Dissecting SAP's Second Quarter Courtesy of Bob Ferrari

Without question, the enterprise software market is going through a period of unprecedented turbulence. I've personally been looped into about half a dozen deals the past two quarters in the procurement space where planned ERP migrations / upgrades were put on hold, calling into question how best to invest in near-term Spend Management applications which were originally headed down the SAP/Oracle route. Collectively, these now deferred or cancelled deals are huge, representing hundreds of millions of dollars in software and consulting spending that is not going to happen. However, it could be a boon for non-ERP Spend Management providers who in many cases will benefit from the slowdown in planned ERP upgrades and migrations.

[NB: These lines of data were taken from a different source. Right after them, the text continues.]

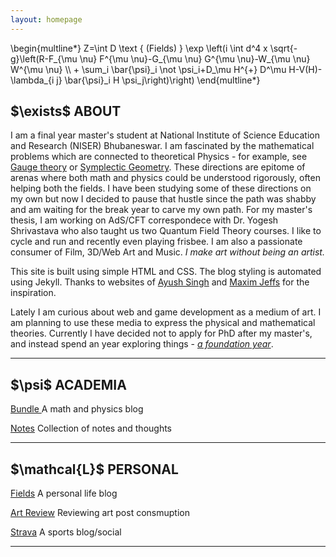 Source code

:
 ```yaml
---
layout: homepage
---
```


<div class="container">

  <div class="action">
    \begin{multline*}
    Z=\int D \text { (Fields) } \exp \left(i \int d^4 x \sqrt{-g}\left(R-F_{\mu \nu} F^{\mu \nu}-G_{\mu \nu} G^{\mu \nu}-W_{\mu \nu} W^{\mu \nu} \\
    + \sum_i \bar{\psi}_i \not \psi_i+D_\mu H^{+} D^\mu H-V(H)-\lambda_{i j} \bar{\psi}_i H \psi_j\right)\right)
    \end{multline*}
   </div>

<section id="about">
    <div class="about">
    <h2>$\exists$ ABOUT </h2>
    <!-- <figure class="about-div">
    <img src="..\assets\images\home_profile.jpg" class="center mid" alt="">
    </figure> -->
    <p class="about-div">
        I am a final year master's student at National Institute of Science Education and Research (NISER) Bhubaneswar. I am fascinated by the mathematical problems which are connected to theoretical Physics - for example, see <a href="https://www.ma.imperial.ac.uk/~jbm18/ijg/notes/introtogaugetheory.pdf">Gauge theory</a> or <a href="https://people.math.harvard.edu/~jeffs/symplectic.html">Symplectic Geometry</a>. These directions are epitome of arenas where both math and physics could be understood rigorously, often helping both the fields. I have been studying some of these directions on my own but now I decided to pause that hustle since the path was shabby and am waiting for the break year to carve my own path. For my master's thesis, I am working on AdS/CFT correspondece with Dr. Yogesh Shrivastava who also taught us two Quantum Field Theory courses. I like to cycle and run and recently even playing frisbee. I am also a passionate consumer of Film, 3D/Web Art and Music. <i>I make art without being an artist.</i> 
        <!-- To be more precise, if Life was a bundle I enjoy looking at the fibers of it (in my own way). I am lucky to meet couple of other <i>fiberists of life</i> - <a href="https://sites.google.com/view/trivikramudu/home?authuser=0">Trivikram</a> and <a href="https://www.notion.so/abhasjournal/Journal-cb09bb7d45aa469885a122dadc45ffa0?pvs=4">Abha</a>, having their own style.  -->
        </p>
        <p>
        This site is built using simple HTML and CSS. The blog styling is automated using Jekyll. Thanks to websites of <a href="https://11de784a.github.io/about">Ayush Singh</a> and <a href="https://mjeffs.net/">Maxim Jeffs</a> for the inspiration. </p> 
        <p>Lately I am curious about web and game development as a medium of art. I am planning to use these media to express the physical and mathematical theories. Currently I have decided not to apply for PhD after my master's, and instead spend an year exploring things - <i><a href="\fields\2024\08\17\foundation_year.html">a foundation year</a></i>.</p> 
    </div>
</section>
<hr>
<section id="projects">
    <div class="projects">
      <h2>$\psi$ ACADEMIA</h2>
      <div class="visual-list">
        <p><span class="tag-title"><a href="..\bundle\">Bundle </a></span><span class="tag-info">A math and physics blog</span></p>
        <p><span class="tag-title"><a href="">Notes</a></span> <span class="tag-info">Collection of notes and thoughts</span></p>
        <!-- <p><span class="tag-title">Awesome Acads</span> <span class="tag-info">A list of awesome people in academia</span></p> -->
      </div>
    </div>
        <!-- <li>Notes on Quantum Field Theory - <a href="\assets\docs\qed.djvu">Spinor Fields</a> | <a href="\assets\docs\renormalization.djvu"> Renormalization</a>| <a href="">Summary Notes</a>.</li> -->
</section>
<hr>
<section id="yada">
    <div class="yada">
      <h2>$\mathcal{L}$ PERSONAL</h2>   
      <div class="visual-list">
        <p><span class="tag-title"><a href="..\fields\">Fields</a></span> <span class="tag-info">A personal life blog</span></p>
        <p><span class="tag-title"><a href="..\artreview\">Art Review</a></span> <span class="tag-info">Reviewing art post consmuption</span></p>
        <p><span class="tag-title"><a href="https://www.strava.com/athletes/103649902">Strava</a></span> <span class="tag-info">A sports blog/social</span></p>
      </div>
    </div>
</section>
  </div>
<footer>
  <hr class="footer">
  <!-- <p><a href = "mailto: pshubhang.sharma@niser.ac.in">pshubhang.sharma@niser.ac.in</a></p> -->
</footer>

But what does SAP's latest quarter tell us about the ERP and business applications market in general? Supply Chain Matters' Bob Ferrari has some useful things to say on the subject.

Bob reports that during the second quarter, SAP reported a "modest" 6% decline in total revenue, but software license revenue was down a "significant" 37% for the quarter "and the first six months of 2009". What does this mean for SAP? Bob writes that "from my viewpoint as an industry observer, you're going to hear and read about two different perspectives of SAP at this point. From a financial results perspective, the company seems to be positively weathering the current global economic recession through its actions in controlling costs and spending. That is obviously good for SAP. From a market strategy and product marketing perspective, there are, by my lens, troubling warning signs."

Strategy wise, Bob believes SAP's recent investments aren't yet paying dividends when it comes to driving new sales. He argues that "the previous multi-year effort to transform applications to SAP's NetWeaver platform and the current SAP marketing emphasis on enabling more responsive business performance through analytics has not as yet helped in boosting software license sales". In the coming quarters, perhaps this might "portend" that even "more significant changes are in the wind for SAP," as Bob suggests. Which is no doubt good news for procurement organizations looking to help IT negotiate software purchases and upgrades at better price points than before. And it's also good news for procurement when it comes to getting more attention from SAP with On Demand investments in the Spend Management area. After all, even smaller deals right now are still deals.